The most crucial feature of LARS-WG is the lack of coordination between precipitations modeling by the EC-EARTH model for different scenarios in the future period and different months. This model, for example, showed a decrease in rainfall in some months and an increase in others for the period 2021–2050 in the study area during the next 30 years compared to the base period. This may be explained by recognizing the precipitation irregular behavior pattern. Based on the SPI-12 and SPEI-12 classification, the drought situation has fluctuated differently from the base period according to all three scenarios. Also, the drought intensity was determined using SPEI-12 more than SPI-12, which can be concluded that the drought intensity in the SPEI-12 has increased due to increased temperature and the interaction between temperature and precipitation. According to research findings, the SPEI-12 has been found to be a more accurate indicator of sequence and fluctuations of drought than the SPI-12. Because, in addition to precipitation, temperature, evapotranspiration parameters are also taken into account in its calculation. These findings are in accordance with the results of Vicente-Serrano et al. (2010). Also, the return period of severe droughts in the Varamin plain proved that drought is a reversible phenomenon, and agriculture, surface, and groundwater resources in the study area could be irreparably damaged if the drought occurs again in the future. So, the return period of extreme droughts under the RCP8.5 scenario for the SPEI showed a decrease in the same parameter and an increase in dry years for the future compared to the base period, which is consistent with the results of (Vidal & Wade 2009).
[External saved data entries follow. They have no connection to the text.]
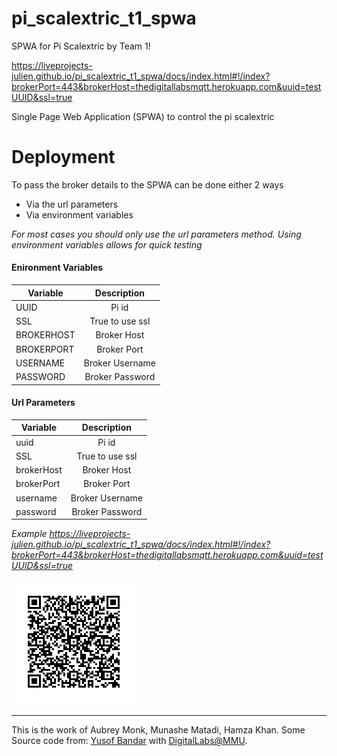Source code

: # pi_scalextric_t1_spwa
SPWA for Pi Scalextric by Team 1!

https://liveprojects-julien.github.io/pi_scalextric_t1_spwa/docs/index.html#!/index?brokerPort=443&brokerHost=thedigitallabsmqtt.herokuapp.com&uuid=testUUID&ssl=true

Single Page Web Application (SPWA) to control the pi scalextric

# Deployment

To pass the broker details to the SPWA can be done either 2 ways

- Via the url parameters
- Via environment variables

*For most cases you should only use the url parameters method. Using environment variables allows for quick testing* 

#### Enironment Variables

| Variable      | Description  |
| ------------- |:-------------:|
| UUID   | Pi id|
| SSL    | True to use ssl|
| BROKERHOST   | Broker Host|
| BROKERPORT   | Broker Port|
| USERNAME   | Broker Username|
| PASSWORD   | Broker Password|

#### Url Parameters

| Variable      | Description  |
| ------------- |:-------------:|
| uuid   | Pi id|
| SSL    | True to use ssl|
| brokerHost   | Broker Host|
| brokerPort   | Broker Port|
| username   | Broker Username|
| password   | Broker Password|


*Example https://liveprojects-julien.github.io/pi_scalextric_t1_spwa/docs/index.html#!/index?brokerPort=443&brokerHost=thedigitallabsmqtt.herokuapp.com&uuid=testUUID&ssl=true*

<img src="https://github.com/liveprojects-julien/pi_scalextric_t1_spwa/blob/master/QR-Code.png" width="200">


---


This is the work of Aubrey Monk, Munashe Matadi, Hamza Khan.
Some Source code from: [Yusof Bandar](https://github.com/YusofBandar) with [DigitalLabs@MMU](https://digitallabs.mmu.ac.uk/).




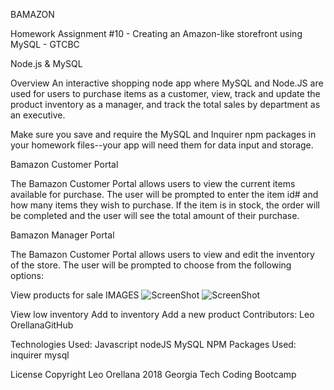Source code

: BAMAZON

Homework Assignment #10 - Creating an Amazon-like storefront using MySQL - GTCBC

Node.js & MySQL

Overview
An interactive shopping node app where MySQL and Node.JS are used for users to purchase items as a customer, view, track and update the product inventory as a manager, and track the total sales by department as an executive.

Make sure you save and require the MySQL and Inquirer npm packages in your homework files--your app will need them for data input and storage.

Bamazon Customer Portal

The Bamazon Customer Portal allows users to view the current items available for purchase. The user will be prompted to enter the item id# and how many items they wish to purchase. If the item is in stock, the order will be completed and the user will see the total amount of their purchase.

Bamazon Manager Portal

The Bamazon Customer Portal allows users to view and edit the inventory of the store. The user will be prompted to choose from the following options:

View products for sale IMAGES
![ScreenShot](https://raw.github.com/lorella17/bamazon/master/bamazoncustomer_app.png?raw=true)
![ScreenShot](https://raw.github.com/lorella17/bamazon/master/customer_total.png?raw=true)

View low inventory
Add to inventory
Add a new product
Contributors:
Leo OrellanaGitHub

Technologies Used:
Javascript
nodeJS
MySQL
NPM Packages Used:
inquirer
mysql


License
Copyright Leo Orellana 2018 Georgia Tech Coding Bootcamp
Nevertheless, due to the semi-arid climate in this study area and the impact of water shortage, this study shows a clear picture of the future with a reasonably accurate forecast that these results can be used by experts and planners associated with water issues. As mentioned before, the present study assesses meteorological drought indicators under the scenarios of the Fifth Climate Change Report in the Varamin Plain for coming years (2021–2050), that for the best estimate of climatic parameters in the future and to consider uncertainty, it is suggested that several AOGCM models be used along with distant future periods. Additionally, other drought indicators such as agricultural drought, groundwater indicators, and their effects on water resources should be evaluated and compared.
DATA AVAILABILITY STATEMENT
Data cannot be made publicly available; readers should contact the corresponding author for details.